Who could he possibly have in mind?


He added that the number of delegations who were prepared to find a compromise “was substantially more numerous than those of the countries who refused to commit themselves to such an effort” and he praised the new Member States who were willing to make concessions on budgetary engagements which had already been guaranteed to them, in order to rescue a deal.


Reporting on the Council meeting to the European Parliament on 22 June 2005, Juncker was blunt about what caused the failure to reach a budget deal: it was due to the UK's opposition to the freezing of its rebate unless France agreed to cuts in farm subsidies.  He said:


“We were not able to do it because Britain was not ready to sufficiently adjust the British cheque so that we would have room to manoeuvre in the budget.”

He also countered the Blair mantra that it was absurd for the EU to spend a far higher proportion of its budget on agricultural subsidies than on research and innovation.  “People talk all sorts of rubbish”, he said. “You have to compare like with like”, pointing out that, since research is primarily funded on a national basis, while agriculture is wholly financed from the EU budget, a more accurate comparison would be between the 524 billion euro that will be spent on research at national and EU level between 2007 and 2013 at current rates, and the 305 billion euro expenditure in agriculture at EU level for the same period.


French CAP

The British political establishment, and the British press, likes to portray the CAP as an outmoded system, which France insists be retained in order to protect its inefficient farmers, even though it causes starvation in Africa.  In fact, the CAP is important to the vast majority of EU states, and Britain is in a small minority in wishing to abandon it.


For example, Britain’s near neighbour and close friend across the Irish Sea is not on Britain’s side on this one.  Here is an extract from Prime Minister Ahern’s report to Dail Eireann on 21 June 2004 about the European Council meeting:

On the CAP, the Presidency’s proposal would have ensured that the funding was sufficient to cover both the commitments made to our farmers under the October 2002 agreement and also the costs of the extension of the CAP to Bulgaria and Romania on their accession.

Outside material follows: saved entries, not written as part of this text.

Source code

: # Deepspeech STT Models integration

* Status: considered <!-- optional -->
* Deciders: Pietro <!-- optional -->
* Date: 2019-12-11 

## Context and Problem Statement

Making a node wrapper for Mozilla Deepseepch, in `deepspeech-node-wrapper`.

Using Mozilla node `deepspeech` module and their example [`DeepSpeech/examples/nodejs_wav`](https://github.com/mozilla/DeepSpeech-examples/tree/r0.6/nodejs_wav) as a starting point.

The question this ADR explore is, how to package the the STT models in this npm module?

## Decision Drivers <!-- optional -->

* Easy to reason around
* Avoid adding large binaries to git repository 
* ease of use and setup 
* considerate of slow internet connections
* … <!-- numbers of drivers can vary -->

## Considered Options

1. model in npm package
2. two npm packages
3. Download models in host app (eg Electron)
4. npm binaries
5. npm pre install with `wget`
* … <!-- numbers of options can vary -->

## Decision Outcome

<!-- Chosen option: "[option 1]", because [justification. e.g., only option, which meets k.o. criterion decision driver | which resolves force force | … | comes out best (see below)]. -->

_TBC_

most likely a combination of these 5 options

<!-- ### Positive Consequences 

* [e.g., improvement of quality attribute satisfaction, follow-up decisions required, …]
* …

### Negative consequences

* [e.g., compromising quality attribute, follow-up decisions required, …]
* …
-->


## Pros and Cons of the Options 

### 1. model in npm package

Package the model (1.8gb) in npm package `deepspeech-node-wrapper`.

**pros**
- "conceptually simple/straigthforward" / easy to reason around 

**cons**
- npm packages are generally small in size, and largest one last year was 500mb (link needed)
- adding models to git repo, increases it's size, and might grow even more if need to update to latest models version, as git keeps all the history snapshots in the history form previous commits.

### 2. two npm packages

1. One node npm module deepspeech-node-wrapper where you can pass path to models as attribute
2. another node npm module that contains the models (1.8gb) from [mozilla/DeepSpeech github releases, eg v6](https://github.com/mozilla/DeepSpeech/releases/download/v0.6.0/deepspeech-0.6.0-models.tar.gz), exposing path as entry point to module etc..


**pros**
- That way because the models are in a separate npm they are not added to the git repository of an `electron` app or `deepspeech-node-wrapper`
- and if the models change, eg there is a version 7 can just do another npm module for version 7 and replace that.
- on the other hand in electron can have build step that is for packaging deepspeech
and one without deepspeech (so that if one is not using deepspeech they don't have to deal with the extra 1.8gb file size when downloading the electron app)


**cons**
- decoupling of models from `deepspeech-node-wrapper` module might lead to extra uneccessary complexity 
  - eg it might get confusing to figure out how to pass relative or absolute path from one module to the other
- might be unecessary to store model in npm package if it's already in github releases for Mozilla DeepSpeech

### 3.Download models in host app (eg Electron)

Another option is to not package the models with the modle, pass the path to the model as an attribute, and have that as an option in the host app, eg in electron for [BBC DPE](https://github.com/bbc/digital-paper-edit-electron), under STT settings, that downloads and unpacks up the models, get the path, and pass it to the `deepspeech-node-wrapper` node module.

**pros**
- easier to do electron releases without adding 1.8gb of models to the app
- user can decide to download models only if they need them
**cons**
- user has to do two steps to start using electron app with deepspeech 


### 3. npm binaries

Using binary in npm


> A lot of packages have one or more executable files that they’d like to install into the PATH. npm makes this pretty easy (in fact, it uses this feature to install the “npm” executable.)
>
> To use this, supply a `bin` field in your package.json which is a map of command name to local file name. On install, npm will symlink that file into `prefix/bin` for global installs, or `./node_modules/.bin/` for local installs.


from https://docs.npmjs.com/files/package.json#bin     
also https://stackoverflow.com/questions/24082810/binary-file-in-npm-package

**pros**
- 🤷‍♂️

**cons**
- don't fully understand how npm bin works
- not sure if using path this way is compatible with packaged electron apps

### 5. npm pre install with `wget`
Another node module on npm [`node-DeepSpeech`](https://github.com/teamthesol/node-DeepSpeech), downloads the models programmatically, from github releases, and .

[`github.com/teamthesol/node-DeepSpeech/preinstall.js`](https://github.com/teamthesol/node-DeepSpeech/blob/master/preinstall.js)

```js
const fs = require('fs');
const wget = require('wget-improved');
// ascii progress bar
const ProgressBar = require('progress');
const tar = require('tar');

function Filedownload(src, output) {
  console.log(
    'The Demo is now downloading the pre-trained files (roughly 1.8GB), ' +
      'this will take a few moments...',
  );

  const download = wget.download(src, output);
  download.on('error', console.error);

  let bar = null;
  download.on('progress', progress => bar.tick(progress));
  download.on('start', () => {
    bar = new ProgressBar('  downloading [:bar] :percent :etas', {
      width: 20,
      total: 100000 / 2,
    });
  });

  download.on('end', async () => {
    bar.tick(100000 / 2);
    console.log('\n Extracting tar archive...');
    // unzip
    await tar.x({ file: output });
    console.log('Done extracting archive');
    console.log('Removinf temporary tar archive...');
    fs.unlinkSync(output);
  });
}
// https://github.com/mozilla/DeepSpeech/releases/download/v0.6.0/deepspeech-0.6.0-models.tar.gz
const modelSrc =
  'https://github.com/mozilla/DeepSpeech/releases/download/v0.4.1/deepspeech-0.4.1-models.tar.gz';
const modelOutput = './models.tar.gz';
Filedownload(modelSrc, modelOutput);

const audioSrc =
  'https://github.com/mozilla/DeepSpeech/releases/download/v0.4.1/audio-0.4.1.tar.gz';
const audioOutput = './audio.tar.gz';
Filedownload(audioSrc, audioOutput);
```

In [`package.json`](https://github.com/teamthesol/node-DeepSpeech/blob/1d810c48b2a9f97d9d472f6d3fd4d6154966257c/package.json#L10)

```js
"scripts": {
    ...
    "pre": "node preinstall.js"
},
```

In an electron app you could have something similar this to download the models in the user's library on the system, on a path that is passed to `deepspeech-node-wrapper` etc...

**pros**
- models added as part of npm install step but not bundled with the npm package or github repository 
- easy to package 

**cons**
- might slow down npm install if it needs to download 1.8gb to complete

In the discussions on CAP funding at the Council, I emphasised that the October 2002 agreement on CAP funding by the European Council was a milestone. It had resulted in a fundamental overhaul of the CAP and paved the way for a decline in the CAP’s share of the overall EU budget. Our farmers accepted the deal on the basis that it had been agreed by the European Council and provided certainty for the years up to 2013.

“Efforts to reopen the deal called the credibility of agreements reached at the European Council into question. Efforts to link the CAP to other issues, such as budget rebates, did not take into account the very far-reaching and significant reforms already made to the CAP. Subsidies have been decoupled from production and the CAP’s share of the overall EU budget has significantly reduced over time. The European model of agriculture makes an important contribution economically, socially and environmentally to European society. I regret that many of those, who are perfectly free to take a different view on the future of the CAP than the one I take also feel free simply to ignore the facts.


His Foreign Minister, Dermot Ahern said:


“In respect of the CAP, we made the case that a deal is a deal. Even if the issue was about steel workers in another part of the EU, we must accept that if an agreement is made to which all the member states sign up after much pain, as did the United Kingdom in the guise of Prime Minister Tony Blair, in respect of a period up to 2013, and if we try to get the ordinary people on side - in this case the farmers - we cannot turn around and break that agreement. People say there is a democratic deficit in the EU. This would be an example where people could say that after only two years we are going back on a decision. Is it any wonder there might be a perception of cynicism among the electorate in terms of the decisions we make? That is why we stated, on a matter of principle, that as far as we were concerned the CAP arrangement is sacrosanct.”


The British media have yet to inform the British public that Blair’s crusade to modify the CAP will have Irish resistance to contend with.


New states

Blair cannot hope to get support from the new members from Eastern Europe either for the destruction of the CAP, since it is important to them too because they have relatively large agricultural sectors.


These states were forced to accept a shoddy financial deal when they joined, particularly on agriculture.  For example, for direct payments to farmers, there is a ten-year transition period and it will be 2013 before farmers in the new states get the same support as those in existing states.  So, for ten years, the farmers in the new states will, in general, be at a competitive disadvantage compared to their richer colleagues in the existing states.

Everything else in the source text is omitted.